« Soit il y a mobilisation générale, soit il y a mexicanisation de la France » a dit le ministre de l’Intérieur Bruno Retailleau après la fusillade autour d’un restaurant de Poitiers qui a fait un mort dans la nuit du 31 octobre au 1er novembre, à propos de drogue assure-t-on. Il a aussi parlé d’« hyperviolence », de « narco-enclaves » et de « point de bascule », estimant que la puissance publique serait sur le point de succomber devant la force des trafiquants de drogue. Le maire de Poitiers, l’écologiste Léonore Moncond’huy, lui demande de « rectifier » son point de vue : selon elle, l’adolescent tué n’aurait rien à voir avec le trafic de drogue. Pour sa part, elle voit dans la fusillade « un épisode inédit », qui « témoigne d’une évolution assez lourde de la société ». Quant au député local Sacha Houlié, ancien socialiste et macroniste, il juge l’affaire « symptomatique de la gangrène consécutive à l’extension du trafic de stupéfiants ». Quant au préfet, il note la « présence de bandes rivales », des « points de deal », et un quartier « d’ordinaire tranquille » qui « mobilise beaucoup de police ».
En somme, tous ceux qui dirigent, représentent et protègent les habitants de Poitiers participent à une sorte de cérémonie de déni magique : il s’agit de ne pas nommer correctement ce que l’on voit. Soit l’on décrit des faits sans en donner d’explication, soit on impute la chose au seul trafic de drogue.

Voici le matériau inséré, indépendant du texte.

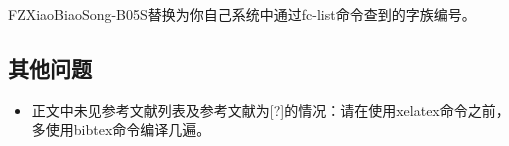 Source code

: \noindent FZXiaoBiaoSong-B05S替换为你自己系统中通过fc-list命令查到的字族编号。 
\subsection{其他问题}
\begin{itemize}
    \item 正文中未见参考文献列表及参考文献为[?]的情况：请在使用xelatex命令之前，多使用bibtex命令编译几遍。 
\end{itemize}
    
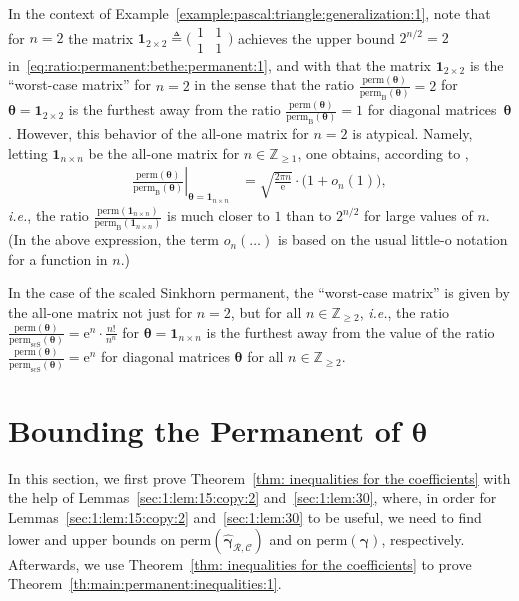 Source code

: \documentclass[journal,lettersize,twocolumn]{IEEEtran} %
\newcommand{\vect}[1]{ \bm{#1} }
\newcommand{\set}[1]{\mathcal{#1}}
\newcommand{\vgam}{ \vect{\gamma} }
\newcommand{\sZ}{\mathbb{Z}}
\newcommand{\matr}[1]{ \bm{#1} }
\newcommand{\defeq}{ \triangleq }
\newcommand{\perm}{ \mathrm{perm} }
\newcommand{\permb}{ \mathrm{perm}_{\mathrm{B}} }
\newcommand{\permscs}{ \mathrm{perm}_{\mathrm{scS}} }
\newcommand{\setC}{\set{C}}
\newcommand{\setR}{\set{R}}
\newcommand{\mtheta}{\matr{\theta}}
\newcommand{\hvgamRCp}{ \hat{\vgam}_{\setR,\setC} }
\newcommand{\ie}{\textit{i.e.}}
\newcommand{\e}{\mathrm{e}}
\begin{document}
%

In the context of Example~\ref{example:pascal:triangle:generalization:1}, note
that for $n = 2$ the matrix
$\matr{1}_{2 \times 2} \defeq \bigl( \begin{smallmatrix} 1 & 1 \\ 1 &
  1 \end{smallmatrix} \bigr)$ achieves the upper bound $2^{n/2} = 2$
in~\eqref{eq:ratio:permanent:bethe:permanent:1}, and with that the matrix
$\matr{1}_{2 \times 2}$ is the ``worst-case matrix'' for $n = 2$ in the sense
that the ratio $\frac{\perm(\mtheta)}{\permb(\mtheta)} = 2$ for
$\mtheta = \matr{1}_{2 \times 2}$ is the furthest away from the ratio
$\frac{\perm(\mtheta)}{\permb(\mtheta)} = 1$ for diagonal
matrices~$\mtheta$. However, this behavior of the all-one matrix for $n = 2$
is atypical. Namely, letting $\matr{1}_{n \times n}$ be the all-one matrix for
$n \in \sZ_{\geq 1}$, one obtains, according to
\cite[Lemma~48]{Vontobel2013a},
\begin{align*}
  \left.
    \frac{\perm(\mtheta)}{\permb(\mtheta)}
  \right|_{\mtheta = \matr{1}_{n \times n}}
    &= \sqrt{\frac{2 \pi n}{\e}}
       \cdot
       \bigl( 1 + o_n(1) \bigr),
\end{align*}
\ie, the ratio
$\frac{\perm(\matr{1}_{n \times n})}{\permb(\matr{1}_{n \times n})}$ is much
closer to $1$ than to $2^{n/2}$ for large values of $n$. (In the above
expression, the term $o_n(\ldots)$ is based on the usual little-o notation for
a function in $n$.)

%

In the case of the scaled Sinkhorn permanent, the ``worst-case matrix'' is
given by the all-one matrix not just for $n = 2$, but for all
$n \in \sZ_{\geq 2}$, \ie, the ratio
$\frac{\perm(\mtheta)}{\permscs(\mtheta)} = \e^n \cdot \frac{n!}{n^n}$ for
$\mtheta = \matr{1}_{n \times n}$ is the furthest away from the value of the
ratio $\frac{\perm(\mtheta)}{\permscs(\mtheta)} = \e^n$ for diagonal matrices
$\mtheta$ for all $n \in \sZ_{\geq 2}$.


%
%

\ifx\withclearpagecommands\x
\clearpage
\fi

\section{Bounding the Permanent of \texorpdfstring{$\mtheta$}{}}
\label{sec:5}

%
%

In this section, we first prove Theorem~\ref{thm: inequalities for the
  coefficients} with the help of Lemmas~\ref{sec:1:lem:15:copy:2}
and~\ref{sec:1:lem:30}, where, in order for Lemmas~\ref{sec:1:lem:15:copy:2}
and~\ref{sec:1:lem:30} to be useful, we need to find lower and upper bounds on
$\perm(\hvgamRCp)$ and on $\perm(\vgam)$, respectively. Afterwards, we use
Theorem~\ref{thm: inequalities for the coefficients} to prove
Theorem~\ref{th:main:permanent:inequalities:1}.
\end{document}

Ni mexicanisation ni libanisation : invasion et trahison
Or, deux autres faits divers ont marqué ces jours derniers. Le meurtre d’un rugbyman de 20 ans, qui appartenait au même club que Thomas, l’adolescent saigné lors d’un bal à Crépol. Dira-t-on place Beauvau que c’est un « drame du rugby » ? Et deux nuits d’émeutes à Rieux-la-Pape près de Lyon où l’on a notamment incendié des bus et attaqué la police : est-ce « symptomatique du désœuvrement des adolescents » ? Il est urgent de nommer correctement les choses si l’on prétend les combattre. Mexicanisation ne convient pas. Libanisation ? Non plus. Le pays n’est pas divisé officiellement en communautés confessionnelles, et l’Etat et l’armée existent encore. Balkanisation ? Ne convient pas plus. Il faut aller au plus simple. On dira invasion du territoire et impuissance de la puissance publique. Dans la meilleure des hypothèses (faisons confiance, par méthode, à Bruno Retailleau), par faiblesse et incompétence. La plupart du temps, et Macron vient de nous en donner des exemples lors de sa pantalonnade au Maroc, par trahison. Un double fait judiciaire indique la pente profonde de nos élites : un an après la mort de Thomas à Crépol, l’enquête sur ses assaillants n’a pas avancé et son meurtrier court toujours, mais neuf internautes ayant diffusé les noms et adresses de suspects ont été jugés et condamnés, dont certains à de la prison : tel est l’état du droit et de ses agents aujourd’hui en France.